[THE DATA]

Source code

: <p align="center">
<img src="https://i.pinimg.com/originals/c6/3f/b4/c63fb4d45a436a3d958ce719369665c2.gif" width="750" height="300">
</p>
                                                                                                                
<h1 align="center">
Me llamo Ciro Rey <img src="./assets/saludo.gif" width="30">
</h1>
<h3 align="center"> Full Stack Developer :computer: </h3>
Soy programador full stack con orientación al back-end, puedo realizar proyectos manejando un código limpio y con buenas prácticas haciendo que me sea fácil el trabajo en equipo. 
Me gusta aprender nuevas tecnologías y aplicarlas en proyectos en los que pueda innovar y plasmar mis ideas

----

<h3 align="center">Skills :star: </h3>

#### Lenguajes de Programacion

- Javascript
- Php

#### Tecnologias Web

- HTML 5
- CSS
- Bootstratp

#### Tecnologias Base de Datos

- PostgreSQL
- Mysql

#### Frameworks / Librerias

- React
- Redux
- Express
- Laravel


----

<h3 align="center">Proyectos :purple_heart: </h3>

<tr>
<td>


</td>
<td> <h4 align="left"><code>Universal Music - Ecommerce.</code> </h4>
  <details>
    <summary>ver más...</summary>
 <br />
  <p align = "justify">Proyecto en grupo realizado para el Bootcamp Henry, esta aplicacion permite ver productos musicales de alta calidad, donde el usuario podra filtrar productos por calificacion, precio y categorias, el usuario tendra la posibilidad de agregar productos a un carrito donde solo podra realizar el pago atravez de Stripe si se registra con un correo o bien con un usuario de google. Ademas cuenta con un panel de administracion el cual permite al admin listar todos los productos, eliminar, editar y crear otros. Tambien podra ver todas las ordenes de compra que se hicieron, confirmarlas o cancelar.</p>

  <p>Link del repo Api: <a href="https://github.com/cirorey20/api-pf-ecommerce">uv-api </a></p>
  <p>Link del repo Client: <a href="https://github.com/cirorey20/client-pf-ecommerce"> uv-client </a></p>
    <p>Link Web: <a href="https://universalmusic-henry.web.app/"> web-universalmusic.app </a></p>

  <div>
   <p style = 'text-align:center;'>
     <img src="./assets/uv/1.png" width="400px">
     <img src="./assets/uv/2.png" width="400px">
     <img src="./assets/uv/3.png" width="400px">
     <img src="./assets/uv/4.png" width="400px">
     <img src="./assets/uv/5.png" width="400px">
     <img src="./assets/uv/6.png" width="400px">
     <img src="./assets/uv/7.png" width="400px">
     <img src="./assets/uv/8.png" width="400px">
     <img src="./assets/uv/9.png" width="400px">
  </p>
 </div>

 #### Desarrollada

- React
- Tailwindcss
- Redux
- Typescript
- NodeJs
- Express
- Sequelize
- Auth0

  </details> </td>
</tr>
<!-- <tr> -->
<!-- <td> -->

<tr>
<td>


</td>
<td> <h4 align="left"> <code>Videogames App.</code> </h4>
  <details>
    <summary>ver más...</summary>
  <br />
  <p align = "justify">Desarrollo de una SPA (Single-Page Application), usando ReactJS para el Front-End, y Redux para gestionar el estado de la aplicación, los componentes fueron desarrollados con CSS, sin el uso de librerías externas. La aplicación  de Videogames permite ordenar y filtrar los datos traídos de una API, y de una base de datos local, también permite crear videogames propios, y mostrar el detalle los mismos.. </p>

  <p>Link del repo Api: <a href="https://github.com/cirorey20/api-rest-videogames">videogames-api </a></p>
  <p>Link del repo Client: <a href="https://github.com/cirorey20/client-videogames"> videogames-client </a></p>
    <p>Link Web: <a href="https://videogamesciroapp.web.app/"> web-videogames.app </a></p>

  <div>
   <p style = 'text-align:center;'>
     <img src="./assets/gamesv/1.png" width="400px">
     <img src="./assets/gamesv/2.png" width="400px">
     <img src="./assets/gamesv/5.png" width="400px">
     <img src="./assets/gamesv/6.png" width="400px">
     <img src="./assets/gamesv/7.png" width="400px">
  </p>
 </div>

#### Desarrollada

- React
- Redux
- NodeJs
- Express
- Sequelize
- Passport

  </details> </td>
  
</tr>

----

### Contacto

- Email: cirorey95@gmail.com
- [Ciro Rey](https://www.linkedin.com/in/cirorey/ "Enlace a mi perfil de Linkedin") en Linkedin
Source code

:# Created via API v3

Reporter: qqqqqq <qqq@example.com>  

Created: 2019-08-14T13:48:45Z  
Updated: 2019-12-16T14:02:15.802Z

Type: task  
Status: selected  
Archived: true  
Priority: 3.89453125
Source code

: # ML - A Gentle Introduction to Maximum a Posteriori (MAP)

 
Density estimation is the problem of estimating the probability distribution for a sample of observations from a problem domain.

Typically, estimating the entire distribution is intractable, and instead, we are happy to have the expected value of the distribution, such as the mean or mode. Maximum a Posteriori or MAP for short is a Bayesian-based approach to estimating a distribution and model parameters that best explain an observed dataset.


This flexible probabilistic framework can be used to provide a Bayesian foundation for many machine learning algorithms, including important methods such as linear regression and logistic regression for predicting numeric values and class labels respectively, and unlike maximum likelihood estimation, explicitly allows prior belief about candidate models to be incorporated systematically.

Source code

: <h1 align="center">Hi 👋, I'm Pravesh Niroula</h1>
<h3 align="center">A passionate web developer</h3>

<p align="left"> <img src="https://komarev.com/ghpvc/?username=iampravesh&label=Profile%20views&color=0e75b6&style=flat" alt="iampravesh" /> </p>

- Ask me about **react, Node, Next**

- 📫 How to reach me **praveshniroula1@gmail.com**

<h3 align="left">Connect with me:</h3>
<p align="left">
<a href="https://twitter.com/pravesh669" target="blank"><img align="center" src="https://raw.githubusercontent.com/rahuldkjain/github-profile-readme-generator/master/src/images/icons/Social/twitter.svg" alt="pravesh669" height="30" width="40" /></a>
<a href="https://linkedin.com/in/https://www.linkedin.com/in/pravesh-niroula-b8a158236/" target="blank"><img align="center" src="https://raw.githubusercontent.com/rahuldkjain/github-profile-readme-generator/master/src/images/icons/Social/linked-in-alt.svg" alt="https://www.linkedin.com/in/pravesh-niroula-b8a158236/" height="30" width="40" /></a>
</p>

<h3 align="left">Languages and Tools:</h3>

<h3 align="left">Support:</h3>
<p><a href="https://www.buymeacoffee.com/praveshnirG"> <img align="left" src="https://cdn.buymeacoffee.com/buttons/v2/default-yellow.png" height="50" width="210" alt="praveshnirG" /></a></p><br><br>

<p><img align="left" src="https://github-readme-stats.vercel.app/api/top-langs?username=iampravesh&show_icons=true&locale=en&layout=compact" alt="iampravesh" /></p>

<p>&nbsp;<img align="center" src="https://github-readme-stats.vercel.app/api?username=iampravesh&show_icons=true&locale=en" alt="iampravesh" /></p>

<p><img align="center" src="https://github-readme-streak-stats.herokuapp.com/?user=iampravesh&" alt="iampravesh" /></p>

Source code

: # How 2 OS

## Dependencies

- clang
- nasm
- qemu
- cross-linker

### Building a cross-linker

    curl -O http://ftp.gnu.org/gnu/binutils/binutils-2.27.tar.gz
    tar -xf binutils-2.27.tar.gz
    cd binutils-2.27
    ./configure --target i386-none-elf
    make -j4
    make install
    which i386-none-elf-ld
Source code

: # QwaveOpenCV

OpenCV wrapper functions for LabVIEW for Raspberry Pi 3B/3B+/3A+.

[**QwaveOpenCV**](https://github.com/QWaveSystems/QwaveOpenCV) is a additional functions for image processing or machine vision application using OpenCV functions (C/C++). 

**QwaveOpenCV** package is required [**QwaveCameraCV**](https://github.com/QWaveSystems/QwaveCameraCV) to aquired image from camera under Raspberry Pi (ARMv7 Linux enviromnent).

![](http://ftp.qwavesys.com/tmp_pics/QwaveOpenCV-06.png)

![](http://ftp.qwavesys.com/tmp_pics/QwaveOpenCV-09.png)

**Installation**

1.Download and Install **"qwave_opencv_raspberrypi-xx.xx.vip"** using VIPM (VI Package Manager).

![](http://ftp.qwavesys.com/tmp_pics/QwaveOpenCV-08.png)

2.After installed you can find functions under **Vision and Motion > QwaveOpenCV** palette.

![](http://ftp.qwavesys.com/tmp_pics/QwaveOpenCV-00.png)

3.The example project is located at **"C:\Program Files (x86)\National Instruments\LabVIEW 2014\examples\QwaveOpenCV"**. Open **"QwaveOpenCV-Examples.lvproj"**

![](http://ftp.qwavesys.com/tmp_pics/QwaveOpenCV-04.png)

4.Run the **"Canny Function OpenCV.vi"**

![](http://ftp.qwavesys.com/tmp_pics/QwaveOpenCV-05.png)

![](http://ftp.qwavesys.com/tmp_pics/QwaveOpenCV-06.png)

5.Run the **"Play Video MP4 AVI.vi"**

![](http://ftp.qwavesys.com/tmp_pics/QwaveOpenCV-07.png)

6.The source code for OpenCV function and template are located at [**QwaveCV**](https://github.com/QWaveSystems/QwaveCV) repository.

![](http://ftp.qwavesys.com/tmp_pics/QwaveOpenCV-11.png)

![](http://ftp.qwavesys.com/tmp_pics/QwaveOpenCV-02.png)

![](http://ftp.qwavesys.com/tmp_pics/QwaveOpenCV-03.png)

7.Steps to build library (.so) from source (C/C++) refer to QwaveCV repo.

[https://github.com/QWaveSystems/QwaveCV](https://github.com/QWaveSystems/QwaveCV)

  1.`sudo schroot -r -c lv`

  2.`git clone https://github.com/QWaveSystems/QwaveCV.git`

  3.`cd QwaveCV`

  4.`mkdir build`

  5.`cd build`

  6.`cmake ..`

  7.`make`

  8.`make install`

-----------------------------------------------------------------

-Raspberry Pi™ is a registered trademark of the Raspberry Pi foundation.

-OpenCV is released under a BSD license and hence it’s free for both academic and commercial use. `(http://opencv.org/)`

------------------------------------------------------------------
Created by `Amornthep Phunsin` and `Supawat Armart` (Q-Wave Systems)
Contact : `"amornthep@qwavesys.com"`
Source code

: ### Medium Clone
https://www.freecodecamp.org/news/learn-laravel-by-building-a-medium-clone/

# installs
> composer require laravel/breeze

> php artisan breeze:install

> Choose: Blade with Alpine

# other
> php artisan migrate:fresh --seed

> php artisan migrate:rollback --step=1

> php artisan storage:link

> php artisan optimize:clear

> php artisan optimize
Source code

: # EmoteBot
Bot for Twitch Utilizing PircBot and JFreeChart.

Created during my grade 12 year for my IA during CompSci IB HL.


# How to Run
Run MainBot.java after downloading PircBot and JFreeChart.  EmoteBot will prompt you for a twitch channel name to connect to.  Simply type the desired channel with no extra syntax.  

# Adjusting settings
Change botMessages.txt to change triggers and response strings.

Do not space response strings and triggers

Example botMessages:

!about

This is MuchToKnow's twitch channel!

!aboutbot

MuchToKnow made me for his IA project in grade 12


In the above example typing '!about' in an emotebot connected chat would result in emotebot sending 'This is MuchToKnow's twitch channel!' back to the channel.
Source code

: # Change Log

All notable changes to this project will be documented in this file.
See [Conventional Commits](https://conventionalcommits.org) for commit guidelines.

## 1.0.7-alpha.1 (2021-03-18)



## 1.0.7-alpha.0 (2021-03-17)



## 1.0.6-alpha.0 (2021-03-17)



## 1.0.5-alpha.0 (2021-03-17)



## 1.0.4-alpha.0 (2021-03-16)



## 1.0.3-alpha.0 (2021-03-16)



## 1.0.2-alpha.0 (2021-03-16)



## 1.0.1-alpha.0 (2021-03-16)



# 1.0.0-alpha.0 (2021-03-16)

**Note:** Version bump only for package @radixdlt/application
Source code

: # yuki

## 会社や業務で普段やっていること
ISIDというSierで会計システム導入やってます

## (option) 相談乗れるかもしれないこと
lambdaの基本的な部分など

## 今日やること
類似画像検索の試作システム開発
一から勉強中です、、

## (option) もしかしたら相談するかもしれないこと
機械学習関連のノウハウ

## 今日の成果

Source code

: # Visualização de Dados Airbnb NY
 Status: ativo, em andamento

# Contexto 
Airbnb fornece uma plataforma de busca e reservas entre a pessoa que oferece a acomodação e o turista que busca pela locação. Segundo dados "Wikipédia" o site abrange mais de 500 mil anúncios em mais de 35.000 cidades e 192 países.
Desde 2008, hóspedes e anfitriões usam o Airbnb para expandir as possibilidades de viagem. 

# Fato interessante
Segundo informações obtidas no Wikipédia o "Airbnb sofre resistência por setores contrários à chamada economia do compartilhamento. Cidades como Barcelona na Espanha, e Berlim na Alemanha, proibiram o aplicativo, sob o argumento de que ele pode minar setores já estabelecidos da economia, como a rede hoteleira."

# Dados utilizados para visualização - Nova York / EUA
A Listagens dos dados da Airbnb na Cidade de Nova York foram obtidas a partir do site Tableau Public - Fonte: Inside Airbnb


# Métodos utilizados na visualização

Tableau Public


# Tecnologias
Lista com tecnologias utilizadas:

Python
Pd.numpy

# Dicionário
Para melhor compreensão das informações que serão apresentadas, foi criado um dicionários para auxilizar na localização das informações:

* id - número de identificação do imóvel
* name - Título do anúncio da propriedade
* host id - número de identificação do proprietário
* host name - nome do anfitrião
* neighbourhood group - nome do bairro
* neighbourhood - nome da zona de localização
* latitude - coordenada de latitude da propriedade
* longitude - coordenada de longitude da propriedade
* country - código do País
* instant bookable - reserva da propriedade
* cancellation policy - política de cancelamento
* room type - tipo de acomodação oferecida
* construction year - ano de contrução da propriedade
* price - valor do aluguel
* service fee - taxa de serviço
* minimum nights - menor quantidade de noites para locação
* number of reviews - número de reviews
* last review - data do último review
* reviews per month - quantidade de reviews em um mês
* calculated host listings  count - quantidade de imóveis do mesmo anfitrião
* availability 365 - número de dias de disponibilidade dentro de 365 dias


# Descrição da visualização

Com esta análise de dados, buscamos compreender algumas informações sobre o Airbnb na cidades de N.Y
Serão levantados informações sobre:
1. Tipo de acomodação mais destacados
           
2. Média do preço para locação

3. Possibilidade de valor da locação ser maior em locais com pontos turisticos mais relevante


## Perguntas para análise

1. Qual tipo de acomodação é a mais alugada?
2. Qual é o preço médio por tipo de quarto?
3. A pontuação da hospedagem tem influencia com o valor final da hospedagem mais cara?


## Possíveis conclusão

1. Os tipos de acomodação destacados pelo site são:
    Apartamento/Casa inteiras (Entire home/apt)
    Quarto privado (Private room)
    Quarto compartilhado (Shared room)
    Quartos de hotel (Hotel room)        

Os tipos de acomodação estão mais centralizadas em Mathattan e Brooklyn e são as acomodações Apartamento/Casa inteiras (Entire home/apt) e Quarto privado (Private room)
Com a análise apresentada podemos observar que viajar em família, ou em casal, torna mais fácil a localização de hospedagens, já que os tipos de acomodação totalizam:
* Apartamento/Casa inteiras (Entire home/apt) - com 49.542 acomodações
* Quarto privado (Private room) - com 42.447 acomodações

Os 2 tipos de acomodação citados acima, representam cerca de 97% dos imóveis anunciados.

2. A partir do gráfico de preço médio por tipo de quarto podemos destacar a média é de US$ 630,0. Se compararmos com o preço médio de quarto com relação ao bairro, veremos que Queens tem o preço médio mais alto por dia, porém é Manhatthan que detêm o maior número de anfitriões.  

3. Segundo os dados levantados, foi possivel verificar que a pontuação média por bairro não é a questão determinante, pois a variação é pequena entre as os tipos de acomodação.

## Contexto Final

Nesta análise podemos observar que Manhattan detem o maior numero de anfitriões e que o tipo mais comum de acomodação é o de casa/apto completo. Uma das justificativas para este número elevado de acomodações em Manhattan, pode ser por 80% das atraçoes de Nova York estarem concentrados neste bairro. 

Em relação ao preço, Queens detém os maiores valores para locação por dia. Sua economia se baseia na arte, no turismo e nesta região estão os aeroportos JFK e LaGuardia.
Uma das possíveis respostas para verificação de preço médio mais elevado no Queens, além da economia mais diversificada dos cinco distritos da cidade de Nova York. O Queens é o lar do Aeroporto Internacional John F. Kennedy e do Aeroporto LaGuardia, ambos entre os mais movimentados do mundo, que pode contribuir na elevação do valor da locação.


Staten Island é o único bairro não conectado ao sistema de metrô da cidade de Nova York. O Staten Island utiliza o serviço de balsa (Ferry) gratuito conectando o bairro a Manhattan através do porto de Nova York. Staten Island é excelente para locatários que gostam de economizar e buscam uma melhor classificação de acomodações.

[/THE DATA]

ASSIGNMENT: All that belongs in your answer is the stretch of entries above from the line with "In the above" through the line with "# 1.0.0-alpha.0 (2021-03-16)", printed exactly.

OUTPUT OF THE EXERCISE:
In the above example typing '!about' in an emotebot connected chat would result in emotebot sending 'This is MuchToKnow's twitch channel!' back to the channel.
Source code

: # Change Log

All notable changes to this project will be documented in this file.
See [Conventional Commits](https://conventionalcommits.org) for commit guidelines.

## 1.0.7-alpha.1 (2021-03-18)



## 1.0.7-alpha.0 (2021-03-17)



## 1.0.6-alpha.0 (2021-03-17)



## 1.0.5-alpha.0 (2021-03-17)



## 1.0.4-alpha.0 (2021-03-16)



## 1.0.3-alpha.0 (2021-03-16)



## 1.0.2-alpha.0 (2021-03-16)



## 1.0.1-alpha.0 (2021-03-16)



# 1.0.0-alpha.0 (2021-03-16)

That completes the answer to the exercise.